(Saved entries)
== Segment start ==

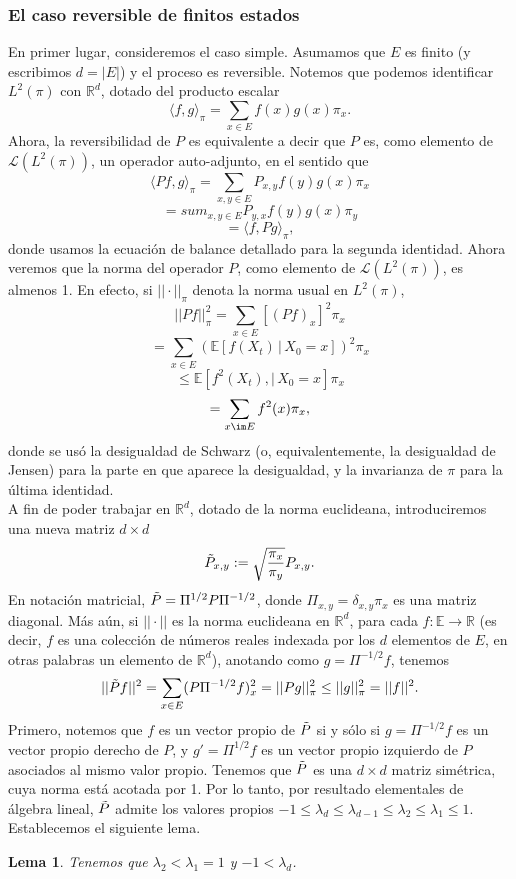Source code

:\documentclass[a4paper]{article}
\newtheorem{lem}{Lema}
\numberwithin{equation}{subsection}
\numberwithin{definicion}{subsection}
\def\R{\mathbb R}
\def\E{\mathbb E}
\begin{document}
\subsubsection{El caso reversible de finitos estados}
En primer lugar, consideremos el caso simple. Asumamos que $E$ es finito (y escribimos $d=|E|$) y el proceso es reversible. Notemos que podemos identificar $L^2(\pi)$ con $\R^d$, dotado  del producto escalar
\[\langle f,g \rangle_{\pi} = \sum_{x\in E}f(x)g(x)\pi_x.\]
Ahora, la reversibilidad de $P$ es equivalente a decir que $P$ es, como elemento de $\mathcal{L}(L^2(\pi))$, un operador auto-adjunto, en el sentido que
\[\langle Pf,g\rangle_{\pi} = \sum_{x,y\in E}P_{x,y}f(y)g(x)\pi_x\]
\[= sum_{x,y\in E}P_{y,x}f(y)g(x)\pi_y\]
\[= \langle f,Pg \rangle_{\pi},\]
donde usamos la ecuación de balance detallado para la segunda identidad. Ahora veremos que la norma del operador $P$, como elemento de $\mathcal{L}(L^2(\pi))$, es almenos 1. En efecto, si $||\cdot ||_{\pi}$ denota la norma usual en $L^2(\pi)$,
\[||Pf||_{\pi}^2 = \sum_{x\in E}\left[(Pf)_x\right]^2\pi_x\]
\[ = \sum_{x\in E}(\E[f(X_t)\,|\,X_0=x])^2\pi_x\]
\[\leq \E[f^2(X_t),|\,X_0=x]\pi_x\]
\[=\sum_{x\im E}f^2(x)\pi_x,\]
donde se usó la desigualdad de Schwarz (o, equivalentemente, la desigualdad de Jensen) para la parte en que aparece la desigualdad, y la invarianza de $\pi$ para la última identidad.\\
A fin de poder trabajar en $\R^d$, dotado de la norma euclideana, introduciremos una nueva matriz $d\times d$
\[\Tilde{P}_{x,y} := \sqrt{\frac{\pi_x}{\pi_y}}P_{x,y}.\]
En notación matricial, $\Tilde{P}=\Pi^{1/2}P\Pi^{-1/2}$, donde $\Pi_{x,y} = \delta_{x,y}\pi_x$ es una matriz diagonal. Más aún, si $||\cdot ||$ es la norma euclideana en $\R^d$, para cada $f:\E\rightarrow \R$ (es decir, $f$ es una colección de números reales indexada por los $d$ elementos de $E$, en otras palabras un elemento de $\R^d$), anotando como $g = \Pi^{-1/2}f$, tenemos
\[||\Tilde{P}f||^2 = \sum_{x\in E}(P\Pi^{-1/2}f)_x^2 = ||Pg||_{\pi}^2 \leq ||g||_{\pi}^2 = ||f||^2.\]
Primero, notemos que $f$ es un vector propio de $\Tilde{P}$ si y sólo si $g=\Pi^{-1/2}f$ es un vector propio derecho de $P$, y $g' = \Pi^{1/2}f$ es un vector propio izquierdo de $P$ asociados al mismo valor propio. Tenemos que $\Tilde{P}$ es una $d\times d$ matriz simétrica, cuya norma está acotada por 1. Por lo tanto, por resultado elementales de álgebra lineal, $\Tilde{P}$ admite los valores propios $-1\leq \lambda_d \leq \lambda_{d-1}\leq \lambda_2\leq \lambda_1\leq 1$. Establecemos el siguiente lema.
\begin{lem}
Tenemos que $\lambda_2 <\lambda_1 = 1$ y $-1<\lambda_d$.
\end{lem}
\end{document}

== Segment end ==

TASK TO CARRY OUT: Give exactly, and nothing besides, the lines from the one in which "Primero, notemos que" occurs through the end of the records.

OUTPUT OF THE EXERCISE:
Primero, notemos que $f$ es un vector propio de $\Tilde{P}$ si y sólo si $g=\Pi^{-1/2}f$ es un vector propio derecho de $P$, y $g' = \Pi^{1/2}f$ es un vector propio izquierdo de $P$ asociados al mismo valor propio. Tenemos que $\Tilde{P}$ es una $d\times d$ matriz simétrica, cuya norma está acotada por 1. Por lo tanto, por resultado elementales de álgebra lineal, $\Tilde{P}$ admite los valores propios $-1\leq \lambda_d \leq \lambda_{d-1}\leq \lambda_2\leq \lambda_1\leq 1$. Establecemos el siguiente lema.
\begin{lem}
Tenemos que $\lambda_2 <\lambda_1 = 1$ y $-1<\lambda_d$.
\end{lem}
\end{document}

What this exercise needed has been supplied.